Comme son autre épisode : M.Saakachvili a invité Moscou à ne pas considérer telle ou telle démarche de la Géorgie dans le domaine de la sécurité comme tendant à léser les intérêts de la Russie. A plusieurs reprises, il a souligné qu'après le retrait des bases militaires russes, aucune autre base étrangère, notamment américaine, ne ferait son apparition sur le sol géorgien. Certes, les assurances verbales ne donnent pas de garanties totales, mais elles ont quand même du poids.

En l'occurrence, M.Saakachvili se rend compte de la situation réelle de son pays et fait la déclaration, notamment destinée à Moscou : aucun des Etats ne saura rivaliser avec la Russie quant à son influence en Géorgie. A Tbilissi, on n'oublie pas que le marché russe est le plus proche et, à ce jour, peut-être l'unique en mesure de digérer les produits géorgiens. D'autre part, la Géorgie a besoin d'investissements et d'électricité russes.

Malgré la dette géorgienne - 160 millions de dollars pour des produits énergétiques russes - la fourniture d'électricité et de gaz aux consommateurs géorgiens se poursuit.

Cela s'inscrit dans le cadre de la politique qu'applique Moscou dans l'espace de la CEI. Il veut que les membres de la Communauté reconnaissent de bon gré son leadership, s'appuyant sur ses succès économiques et ses réalisations sociales. Des premiers pas ont déjà été accomplis en ce sens.

De son côté, Tbilissi reconnaît que "sans une participation active de la Russie et sa bonne volonté, il est impossible de régler le problème abkhaz". La Géorgie est prête à poursuivre les négociations à ce sujet, sur la base du sommet russo-géorgien avec la participation des représentants abkhaz en mars 2003 à Sotchi. A l'époque, ses participants ont accepté de coopérer sur trois axes : le retour des réfugiés dans le district de Gali en Abkhazie, le rétablissement de la communication ferroviaire à travers l'Abkhazie et la modernisation du chapelet des centrales hydrauliques sur l'Ingouri.

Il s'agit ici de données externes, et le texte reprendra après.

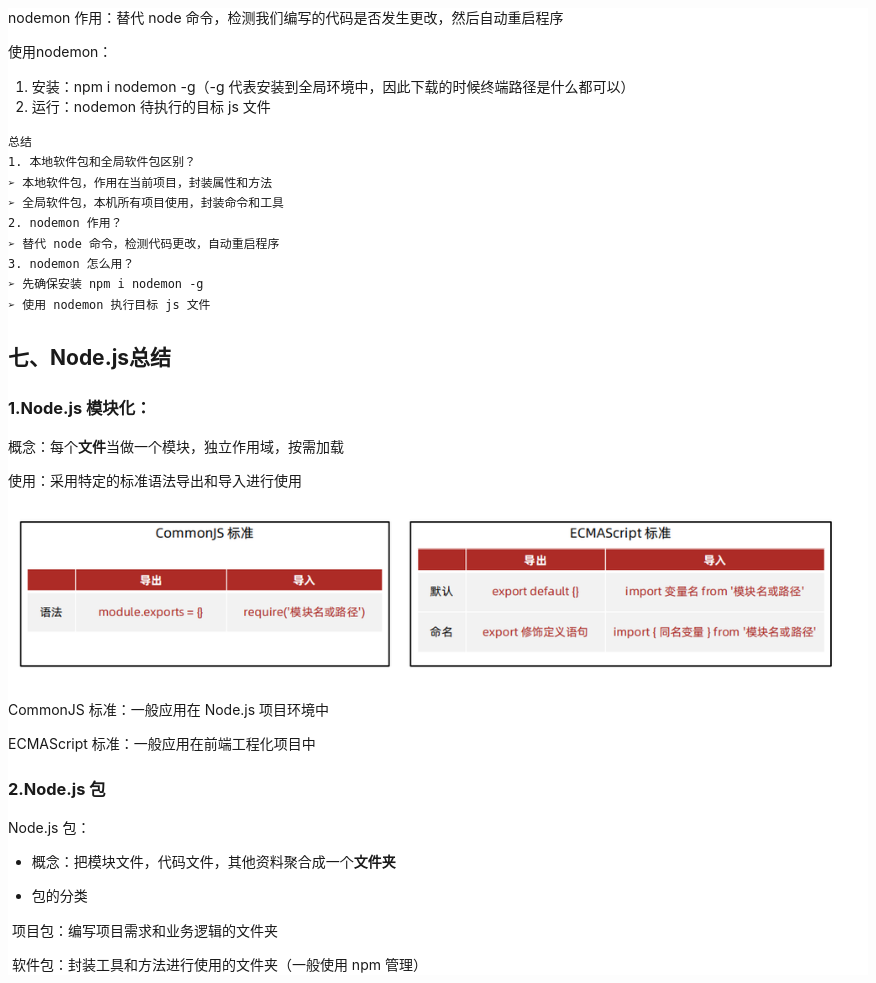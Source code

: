 

nodemon 作用：替代 node 命令，检测我们编写的代码是否发生更改，然后自动重启程序



使用nodemon：

1. 安装：npm i nodemon -g（-g 代表安装到全局环境中，因此下载的时候终端路径是什么都可以）
2. 运行：nodemon 待执行的目标 js 文件

```
总结
1. 本地软件包和全局软件包区别？
➢ 本地软件包，作用在当前项目，封装属性和方法
➢ 全局软件包，本机所有项目使用，封装命令和工具
2. nodemon 作用？
➢ 替代 node 命令，检测代码更改，自动重启程序
3. nodemon 怎么用？
➢ 先确保安装 npm i nodemon -g
➢ 使用 nodemon 执行目标 js 文件
```

## 七、Node.js总结

### 1.Node.js 模块化：

概念：每个**文件**当做一个模块，独立作用域，按需加载

使用：采用特定的标准语法导出和导入进行使用

![image-20240311215230986](img/image-20240311215230986.png)

CommonJS 标准：一般应用在 Node.js 项目环境中

ECMAScript 标准：一般应用在前端工程化项目中

### 2.Node.js 包

Node.js 包：

- 概念：把模块文件，代码文件，其他资料聚合成一个**文件夹**

- 包的分类

​	项目包：编写项目需求和业务逻辑的文件夹

​	软件包：封装工具和方法进行使用的文件夹（一般使用 npm 管理）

M.Saakachvili estime que "l'année 2004 sera celle d'actions énergiques dans cette direction", mais, de toute évidence, toute percée ne sera possible qu'après le changement de la direction abkhaze. En tout état de cause, nous voyons que ces actes doivent être prévisibles et paisibles. C'est ce qu'il fallait rappeler en l'occurrence.

A Moscou, la décision a été prise de rétablir les travaux de la Commission mixte pour la coopération économique et commerciale. Les Russes comptent également que les parties reprendront leur travail sur le Traité cadre. A sa conférence de presse finale, Mikhaïl Saakachvili a exprimé l'espoir que sa signature aurait lieu à Tbilissi en automne prochain, pendant la visite du président russe Vladimir Poutine.

Moscou préfère ne pas évoquer les délais de signature de ce Traité ni ceux de visite du président russe dans la capitale géorgienne. Il semble qu'à Moscou, on préfère se persuader d'abord que toutes les paroles chaleureuses prononcées ces derniers temps par le président Saakachvili à l'adresse de la Russie seront traduits dans les actes. Pour l'instant, le numéro un géorgien assure que l'axe russe de la politique étrangère de Tbilissi sera "dominant".